我想把用户输入用于合并排序,所以我在方法中使用数组ar []但是它给ar []的错误“找不到符号”。
import java.util.*;
import java.io.*;
class Test
{
int Merge()
{
int q,p,r,i,l,m,j,t,k,w,x,s,u;
w=q-p+1;
x=r-q;
int[] L=new int [w+1];
int b=1;
for(s=1;s<=w+1;s++)
{
L[b]=s;
b++;
}
int[] R=new int [x+1];
int c=1;
for(t=1;u<=x+1;u++)
{
R[c]=u;
c++;
}
for(i=1;i<=w;i++)
{
L[i]=ar[p+i-1];
}
for(j=1;j<=x;j++)
{
R[j]=ar[q+j];
}
L[w+1]=1000;
R[x+1]=1001;
i=1;
j=1;
for(k=p;k<=r;k++)
{
if(L[i]<=R[j])
{
ar[k]=L[i];
i=i+1;
}
else
{
ar[k]=R[j];
j=j+1;
}
}
System.out.println("sorted array"+ar[k]);
}
public static void main(String ar[])
{
int a0=Integer.parseInt (ar[0]);
int a1=Integer.parseInt (ar[1]);
int a2=Integer.parseInt (ar[2]);
int a3=Integer.parseInt (ar[3]);
int a4=Integer.parseInt (ar[4]);
int a5=Integer.parseInt (ar[5]);
int a6=Integer.parseInt (ar[6]);
int a7=Integer.parseInt (ar[7]);
int a8=Integer.parseInt (ar[8]);
int a9=Integer.parseInt (ar[9]);
int p=a0,r=a9,q;
if(p<r)
q=(p+r)/2;
Test T=new Test();
T.Merge();
}
}
3 个解决方案
#1
1
ar is visible only in the scope of main method, it's unknown in other methods. In order to see it in other methods, you need to have a class member that will hold its value.
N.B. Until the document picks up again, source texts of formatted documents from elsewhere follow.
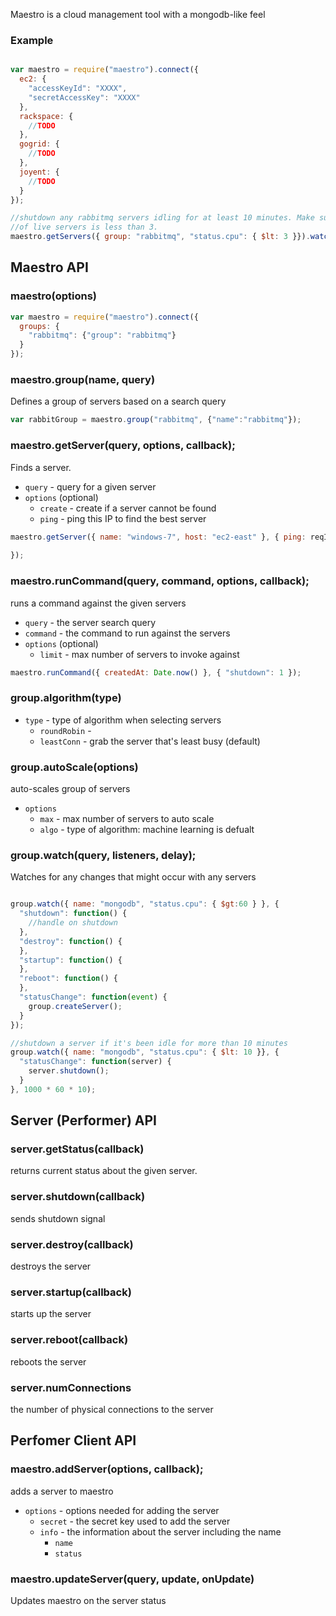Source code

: Maestro is a cloud management tool with a mongodb-like feel


### Example

```javascript

var maestro = require("maestro").connect({
  ec2: {
    "accessKeyId": "XXXX",
    "secretAccessKey": "XXXX"
  },
  rackspace: {
    //TODO
  },
  gogrid: {
    //TODO
  },
  joyent: {
    //TODO
  }
});

//shutdown any rabbitmq servers idling for at least 10 minutes. Make sure not to invoke the command if the number
//of live servers is less than 3.
maestro.getServers({ group: "rabbitmq", "status.cpu": { $lt: 3 }}).watch().delay(1000 * 60 * 10).min(3).shutdown();


```

## Maestro API

### maestro(options)

```javascript
var maestro = require("maestro").connect({
  groups: {
    "rabbitmq": {"group": "rabbitmq"}
  }
});
```


### maestro.group(name, query)

Defines a group of servers based on a search query

```javascript
var rabbitGroup = maestro.group("rabbitmq", {"name":"rabbitmq"});
```

### maestro.getServer(query, options, callback);

Finds a server.

  - `query` - query for a given server
  - `options` (optional)
    - `create` - create if a server cannot be found
    - `ping` - ping this IP to find the best server

```javascript
maestro.getServer({ name: "windows-7", host: "ec2-east" }, { ping: reqIp }, function(err, server) {
  
});
```

### maestro.runCommand(query, command, options, callback);

runs a command against the given servers

  - `query` - the server search query
  - `command` - the command to run against the servers
  - `options` (optional)
    - `limit` - max number of servers to invoke against

```javascript
maestro.runCommand({ createdAt: Date.now() }, { "shutdown": 1 });
```

### group.algorithm(type)

  - `type` - type of algorithm when selecting servers
    - `roundRobin` -
    - `leastConn` - grab the server that's least busy (default)

### group.autoScale(options)

auto-scales group of servers

  - `options`
    - `max` - max number of servers to auto scale
    - `algo` - type of algorithm: machine learning is defualt

### group.watch(query, listeners, delay);

Watches for any changes that might occur with any servers

```javascript

group.watch({ name: "mongodb", "status.cpu": { $gt:60 } }, {
  "shutdown": function() {
    //handle on shutdown
  },
  "destroy": function() {
  },
  "startup": function() {
  },
  "reboot": function() {
  },
  "statusChange": function(event) {
    group.createServer();
  }
});

//shutdown a server if it's been idle for more than 10 minutes
group.watch({ name: "mongodb", "status.cpu": { $lt: 10 }}, {
  "statusChange": function(server) {
    server.shutdown();
  }
}, 1000 * 60 * 10);
```


## Server (Performer) API

### server.getStatus(callback)

returns current status about the given server.

### server.shutdown(callback)

sends shutdown signal

### server.destroy(callback) 

destroys the server

### server.startup(callback)

starts up the server

### server.reboot(callback)

reboots the server

### server.numConnections

the number of physical connections to the server


## Perfomer Client API

### maestro.addServer(options, callback);

adds a server to maestro

  - `options` - options needed for adding the server
    - `secret` - the secret key used to add the server
    - `info` - the information about the server including the name
      - `name` 
      - `status`

### maestro.updateServer(query, update, onUpdate)

Updates maestro on the server status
ar只在main方法的范围内可见,在其他方法中是未知的。为了在其他方法中看到它,您需要有一个保持其值的类成员。
#2
1
You have an ar local variable in the main method, but you don't have it in the Merge method. Local variables, and method parameter is just another kind of local variable, are... well, local to the method where they are declared. That means that such a variable is undefined in another method.
main方法中有一个ar局部变量,但在Merge方法中没有它。局部变量和方法参数只是另一种局部变量,它们是声明它们的方法的本地变量。这意味着在另一种方法中未定义这样的变量。
For example, you can have
例如,你可以拥有
class Test {
final int[] ar;
Test(int[] ar) { this.ar = ar; }
public static void main(String[] ar) {
....
final Test t = new Test(ar);
t.Merge();
}
}
#3
0
ar is will be visible in main method only, you need to create a new array in main method. Copy values read into new array and pass this array as input to merge method.
ar只在main方法中可见,你需要在main方法中创建一个新数组。将读取的值复制到新数组中,并将此数组作为输入传递给merge方法。
#1
1
ar is visible only in the scope of main method, it's unknown in other methods. In order to see it in other methods, you need to have a class member that will hold its value.
ar只在main方法的范围内可见,在其他方法中是未知的。为了在其他方法中看到它,您需要有一个保持其值的类成员。
#2
1
You have an ar local variable in the main method, but you don't have it in the Merge method. Local variables, and method parameter is just another kind of local variable, are... well, local to the method where they are declared. That means that such a variable is undefined in another method.
main方法中有一个ar局部变量,但在Merge方法中没有它。局部变量和方法参数只是另一种局部变量,它们是声明它们的方法的本地变量。这意味着在另一种方法中未定义这样的变量。
For example, you can have
例如,你可以拥有
class Test {
final int[] ar;
Test(int[] ar) { this.ar = ar; }
public static void main(String[] ar) {
....
final Test t = new Test(ar);
t.Merge();
}
}
#3
0
ar is will be visible in main method only, you need to create a new array in main method. Copy values read into new array and pass this array as input to merge method.
ar只在main方法中可见,你需要在main方法中创建一个新数组。将读取的值复制到新数组中,并将此数组作为输入传递给merge方法。